Gustav Horn, der Vorsitzende des Wirtschaftspolitischen Beirats der SPD, hat in einer Stellungnahme zu den jüngsten Maßnahmen der Koalition aus CDU und SPD, Kritik an den angebotsseitigen Maßnahmen geäußert, die seine eigene Partei mit beschlossen hat. Das ist bemerkenswert. Noch bemerkenswerter ist, dass er trotz der Kritik an einseitiger Angebotspolitik entscheidende Fehler in seiner Analyse macht. Sie zeigen, wo die SPD und große Teile der Linken irren: Wenn die Zeiten härter werden, können auch sie sich nicht von dem mikroökonomischen Dogma lösen, dass man den Gürtel enger schnallen muss.
Horn, der einst mit mir zusammen ein Buch zur Logik von Angebots- und Nachfrageschocks verfasst hat, schreibt: »Richtig ist: Wir hatten einen harten, negativen Angebotsschock durch die Energiekrise mit Russland. Dieser wurde aber durch zahlreiche völlig gerechtfertigte angebotsseitige Stützungsmaßnahmen aufgefangen. Richtig ist auch: Viele Industriezweige stecken mitten in einem Strukturwandel, der durch ebenfalls auf der Angebotsseite ansetzende strategische Industriepolitik und eine durchgreifend verbesserte Infrastruktur unterstützt werden muss.«
Das ist falsch. Das eigentliche Problem ist, dass dem Angebotsschock in der Regel ein Nachfrageschock folgt.
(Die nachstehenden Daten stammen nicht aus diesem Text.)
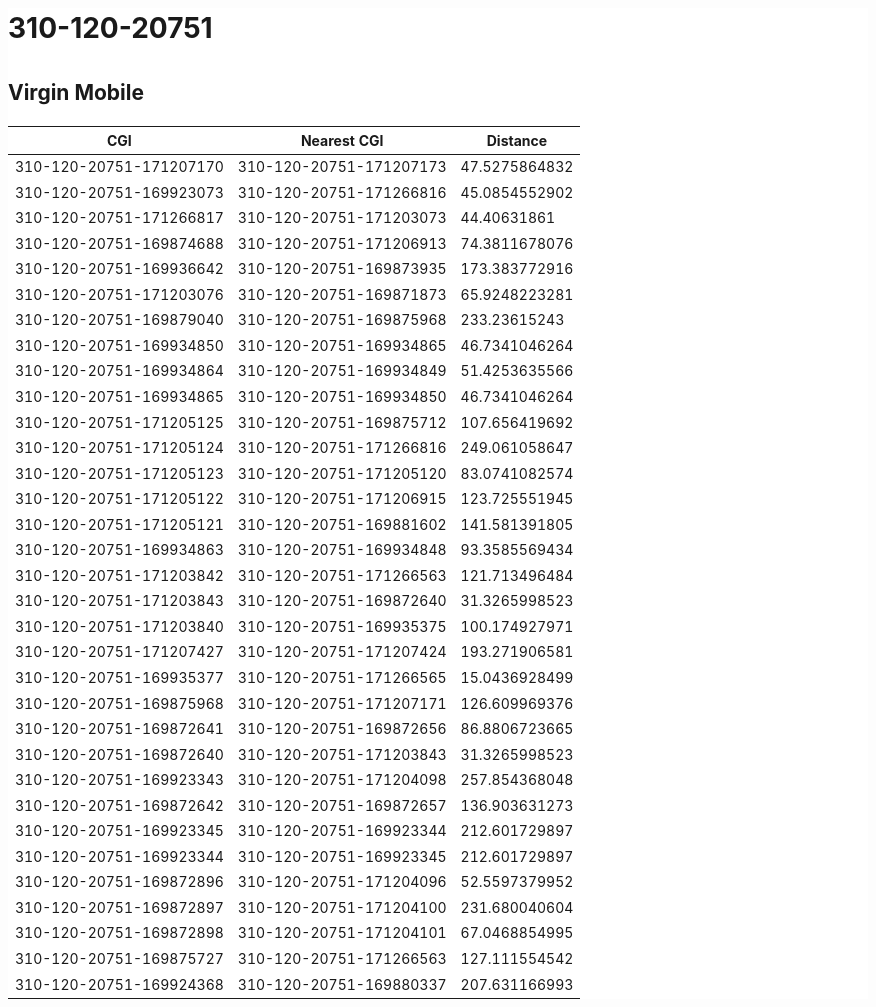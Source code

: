 # 310-120-20751
## Virgin Mobile


| CGI | Nearest CGI | Distance |
|-----|-------------|----------|
| 310-120-20751-171207170 | 310-120-20751-171207173 | 47.5275864832 |
| 310-120-20751-169923073 | 310-120-20751-171266816 | 45.0854552902 |
| 310-120-20751-171266817 | 310-120-20751-171203073 | 44.40631861 |
| 310-120-20751-169874688 | 310-120-20751-171206913 | 74.3811678076 |
| 310-120-20751-169936642 | 310-120-20751-169873935 | 173.383772916 |
| 310-120-20751-171203076 | 310-120-20751-169871873 | 65.9248223281 |
| 310-120-20751-169879040 | 310-120-20751-169875968 | 233.23615243 |
| 310-120-20751-169934850 | 310-120-20751-169934865 | 46.7341046264 |
| 310-120-20751-169934864 | 310-120-20751-169934849 | 51.4253635566 |
| 310-120-20751-169934865 | 310-120-20751-169934850 | 46.7341046264 |
| 310-120-20751-171205125 | 310-120-20751-169875712 | 107.656419692 |
| 310-120-20751-171205124 | 310-120-20751-171266816 | 249.061058647 |
| 310-120-20751-171205123 | 310-120-20751-171205120 | 83.0741082574 |
| 310-120-20751-171205122 | 310-120-20751-171206915 | 123.725551945 |
| 310-120-20751-171205121 | 310-120-20751-169881602 | 141.581391805 |
| 310-120-20751-169934863 | 310-120-20751-169934848 | 93.3585569434 |
| 310-120-20751-171203842 | 310-120-20751-171266563 | 121.713496484 |
| 310-120-20751-171203843 | 310-120-20751-169872640 | 31.3265998523 |
| 310-120-20751-171203840 | 310-120-20751-169935375 | 100.174927971 |
| 310-120-20751-171207427 | 310-120-20751-171207424 | 193.271906581 |
| 310-120-20751-169935377 | 310-120-20751-171266565 | 15.0436928499 |
| 310-120-20751-169875968 | 310-120-20751-171207171 | 126.609969376 |
| 310-120-20751-169872641 | 310-120-20751-169872656 | 86.8806723665 |
| 310-120-20751-169872640 | 310-120-20751-171203843 | 31.3265998523 |
| 310-120-20751-169923343 | 310-120-20751-171204098 | 257.854368048 |
| 310-120-20751-169872642 | 310-120-20751-169872657 | 136.903631273 |
| 310-120-20751-169923345 | 310-120-20751-169923344 | 212.601729897 |
| 310-120-20751-169923344 | 310-120-20751-169923345 | 212.601729897 |
| 310-120-20751-169872896 | 310-120-20751-171204096 | 52.5597379952 |
| 310-120-20751-169872897 | 310-120-20751-171204100 | 231.680040604 |
| 310-120-20751-169872898 | 310-120-20751-171204101 | 67.0468854995 |
| 310-120-20751-169875727 | 310-120-20751-171266563 | 127.111554542 |
| 310-120-20751-169924368 | 310-120-20751-169880337 | 207.631166993 |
Wie schon in den 1970er Jahren verursacht der negative Angebotsschock eine Preissteigerungswelle und gleichzeitig einen negativen Nachfrageschock, weil diejenigen, die vom Angebotsschock begünstigt sind, damals wie heute, extrem hohe Sparquoten aufweisen. Dieser primäre Nachfrageschock wird massiv verstärkt, weil – wiederum damals wie heute – die Geldpolitik in allen Industrieländern auf die Preissteigerungen wie eine Furie mit Zinserhöhungen reagiert. Der von der Geldpolitik verursachte sekundäre negative Nachfrageschock trifft naturgemäß vor allem die Investitionstätigkeit, was insbesondere dem Land schadet, das sich auf die Herstellung von Investitionsgütern für die ganze Welt spezialisiert hat.
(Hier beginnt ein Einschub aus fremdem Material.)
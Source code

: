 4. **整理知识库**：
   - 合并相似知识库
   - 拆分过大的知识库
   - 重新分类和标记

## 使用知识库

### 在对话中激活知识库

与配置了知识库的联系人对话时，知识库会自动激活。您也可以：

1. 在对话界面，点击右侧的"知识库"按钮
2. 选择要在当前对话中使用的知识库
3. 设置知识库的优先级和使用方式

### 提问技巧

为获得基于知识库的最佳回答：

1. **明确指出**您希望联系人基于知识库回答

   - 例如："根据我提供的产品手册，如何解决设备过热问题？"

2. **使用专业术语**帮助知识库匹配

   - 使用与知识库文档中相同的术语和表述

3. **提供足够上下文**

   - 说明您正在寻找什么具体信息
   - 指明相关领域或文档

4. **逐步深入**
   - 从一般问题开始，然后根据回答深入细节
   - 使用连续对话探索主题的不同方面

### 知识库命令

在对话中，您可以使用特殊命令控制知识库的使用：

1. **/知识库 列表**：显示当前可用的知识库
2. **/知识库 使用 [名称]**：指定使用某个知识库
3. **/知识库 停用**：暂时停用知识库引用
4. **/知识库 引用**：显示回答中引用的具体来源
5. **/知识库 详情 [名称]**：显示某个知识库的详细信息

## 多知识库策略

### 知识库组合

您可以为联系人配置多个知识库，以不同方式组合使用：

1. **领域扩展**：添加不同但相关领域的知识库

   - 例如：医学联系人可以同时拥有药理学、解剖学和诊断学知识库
Nachfrageschock in Deutschland
Deutschland weist folglich, alle Anzeichen eines klassischen Nachfrageschocks auf. Wer nur vom Angebotsschock redet, kann sich nicht mehr gegen diejenigen wehren, die sagen, man müsse dem negativen Angebotsschock nun einen positiven Angebotsschock vonseiten der Politik folgen lassen. Das ist doch logisch – oder? Und es ist zudem höchst moralisch. Diejenigen, die in den vergangenen Jahren wenig geleistet haben, weil sie überwiegend in der sozialen Hängematte lagen, müssen nun denen unter die Arme greifen, die hart gearbeitet haben, nun aber ohne eigene Schuld (nur wegen des »harten Angebotsschocks«) in Schwierigkeiten sind.